> [Problem requirements] Omit the pictures, but give back every entry below exactly as written.

> [Data excerpts]
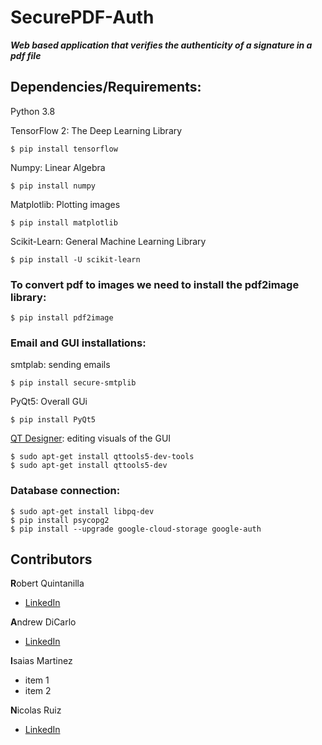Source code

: # **SecurePDF-Auth**

***Web based application that verifies the authenticity of a signature in a pdf file***

## **Dependencies/Requirements:**

Python 3.8

TensorFlow 2: The Deep Learning Library

```shell
$ pip install tensorflow
```

Numpy: Linear Algebra

```shell
$ pip install numpy
```

Matplotlib: Plotting images

```shell
$ pip install matplotlib 
```

Scikit-Learn: General Machine Learning Library

```shell
$ pip install -U scikit-learn
```

### **To convert pdf to images we need to install the pdf2image library:**

```shell
$ pip install pdf2image
```

### **Email and GUI installations:** 

smtplab: sending emails

```shell
$ pip install secure-smtplib
```

PyQt5: Overall GUi

```shell
$ pip install PyQt5
```

[QT Designer](https://pythonbasics.org/qt-designer-python/): editing visuals of the GUI

```shell
$ sudo apt-get install qttools5-dev-tools
$ sudo apt-get install qttools5-dev
```

### **Database connection:**

```shell
$ sudo apt-get install libpq-dev
$ pip install psycopg2
$ pip install --upgrade google-cloud-storage google-auth
```

## Contributors

**R**obert Quintanilla
  * [LinkedIn](https://www.linkedin.com/in/robert-quintanilla-462710181)
 
**A**ndrew DiCarlo
  * [LinkedIn](https://www.linkedin.com/in/andrew-dicarlo-192348141/)
 
**I**saias Martinez
  * item 1
  * item 2

**N**icolas Ruiz
  * [LinkedIn](www.linkedin.com/in/nicolas-s-ruiz)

> [Task answer]
Source code

: # **SecurePDF-Auth**

***Web based application that verifies the authenticity of a signature in a pdf file***

## **Dependencies/Requirements:**

Python 3.8

TensorFlow 2: The Deep Learning Library

```shell
$ pip install tensorflow
```

Numpy: Linear Algebra

```shell
$ pip install numpy
```

Matplotlib: Plotting images

```shell
$ pip install matplotlib 
```

Scikit-Learn: General Machine Learning Library

```shell
$ pip install -U scikit-learn
```

### **To convert pdf to images we need to install the pdf2image library:**

```shell
$ pip install pdf2image
```

### **Email and GUI installations:** 

smtplab: sending emails

```shell
$ pip install secure-smtplib
```

PyQt5: Overall GUi

```shell
$ pip install PyQt5
```

[QT Designer](https://pythonbasics.org/qt-designer-python/): editing visuals of the GUI

```shell
$ sudo apt-get install qttools5-dev-tools
$ sudo apt-get install qttools5-dev
```

### **Database connection:**

```shell
$ sudo apt-get install libpq-dev
$ pip install psycopg2
$ pip install --upgrade google-cloud-storage google-auth
```

## Contributors

**R**obert Quintanilla
  * [LinkedIn](https://www.linkedin.com/in/robert-quintanilla-462710181)
 
**A**ndrew DiCarlo
  * [LinkedIn](https://www.linkedin.com/in/andrew-dicarlo-192348141/)
 
**I**saias Martinez
  * item 1
  * item 2

**N**icolas Ruiz
  * [LinkedIn](www.linkedin.com/in/nicolas-s-ruiz)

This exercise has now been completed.